__Task__. No picture belongs in the copy. Repeat each line below exactly.

__Given records__.
━━━━

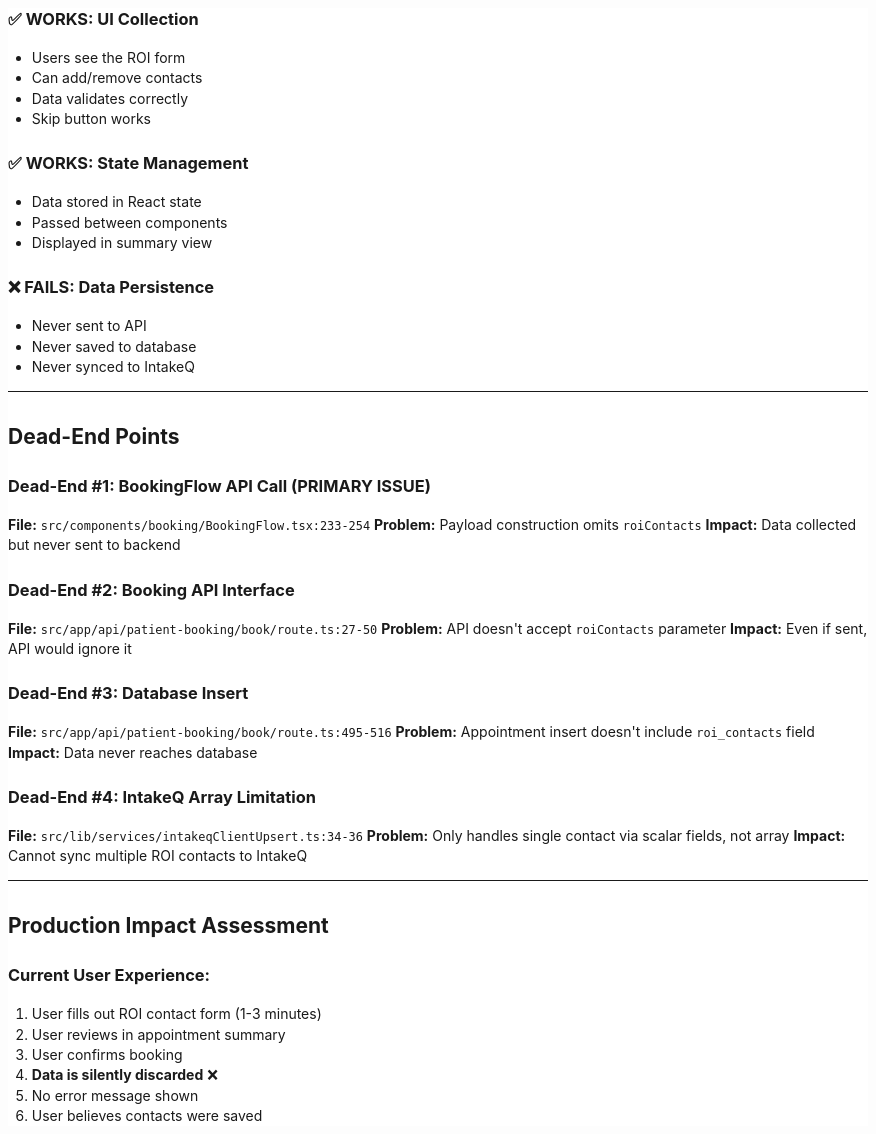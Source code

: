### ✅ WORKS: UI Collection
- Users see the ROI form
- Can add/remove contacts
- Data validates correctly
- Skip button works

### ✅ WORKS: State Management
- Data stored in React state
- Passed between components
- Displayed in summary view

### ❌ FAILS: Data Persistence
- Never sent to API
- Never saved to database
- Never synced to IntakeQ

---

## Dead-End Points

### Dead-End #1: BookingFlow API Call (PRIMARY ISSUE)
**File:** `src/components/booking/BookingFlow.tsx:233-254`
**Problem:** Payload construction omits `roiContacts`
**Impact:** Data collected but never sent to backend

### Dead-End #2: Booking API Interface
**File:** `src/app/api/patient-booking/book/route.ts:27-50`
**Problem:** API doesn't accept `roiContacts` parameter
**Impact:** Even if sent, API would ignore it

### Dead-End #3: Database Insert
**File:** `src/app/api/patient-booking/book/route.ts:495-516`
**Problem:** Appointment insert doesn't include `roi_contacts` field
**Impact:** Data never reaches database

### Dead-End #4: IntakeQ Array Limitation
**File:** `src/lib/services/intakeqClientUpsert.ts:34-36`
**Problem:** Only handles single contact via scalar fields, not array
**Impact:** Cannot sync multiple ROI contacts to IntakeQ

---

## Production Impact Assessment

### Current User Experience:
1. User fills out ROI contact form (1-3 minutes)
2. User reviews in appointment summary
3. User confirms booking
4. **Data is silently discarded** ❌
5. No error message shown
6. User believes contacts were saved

━━━━

__Answer section__.
Source code

:### ✅ WORKS: UI Collection
- Users see the ROI form
- Can add/remove contacts
- Data validates correctly
- Skip button works

### ✅ WORKS: State Management
- Data stored in React state
- Passed between components
- Displayed in summary view

### ❌ FAILS: Data Persistence
- Never sent to API
- Never saved to database
- Never synced to IntakeQ

---

## Dead-End Points

### Dead-End #1: BookingFlow API Call (PRIMARY ISSUE)
**File:** `src/components/booking/BookingFlow.tsx:233-254`
**Problem:** Payload construction omits `roiContacts`
**Impact:** Data collected but never sent to backend

### Dead-End #2: Booking API Interface
**File:** `src/app/api/patient-booking/book/route.ts:27-50`
**Problem:** API doesn't accept `roiContacts` parameter
**Impact:** Even if sent, API would ignore it

### Dead-End #3: Database Insert
**File:** `src/app/api/patient-booking/book/route.ts:495-516`
**Problem:** Appointment insert doesn't include `roi_contacts` field
**Impact:** Data never reaches database

### Dead-End #4: IntakeQ Array Limitation
**File:** `src/lib/services/intakeqClientUpsert.ts:34-36`
**Problem:** Only handles single contact via scalar fields, not array
**Impact:** Cannot sync multiple ROI contacts to IntakeQ

---

## Production Impact Assessment

### Current User Experience:
1. User fills out ROI contact form (1-3 minutes)
2. User reviews in appointment summary
3. User confirms booking
4. **Data is silently discarded** ❌
5. No error message shown
6. User believes contacts were saved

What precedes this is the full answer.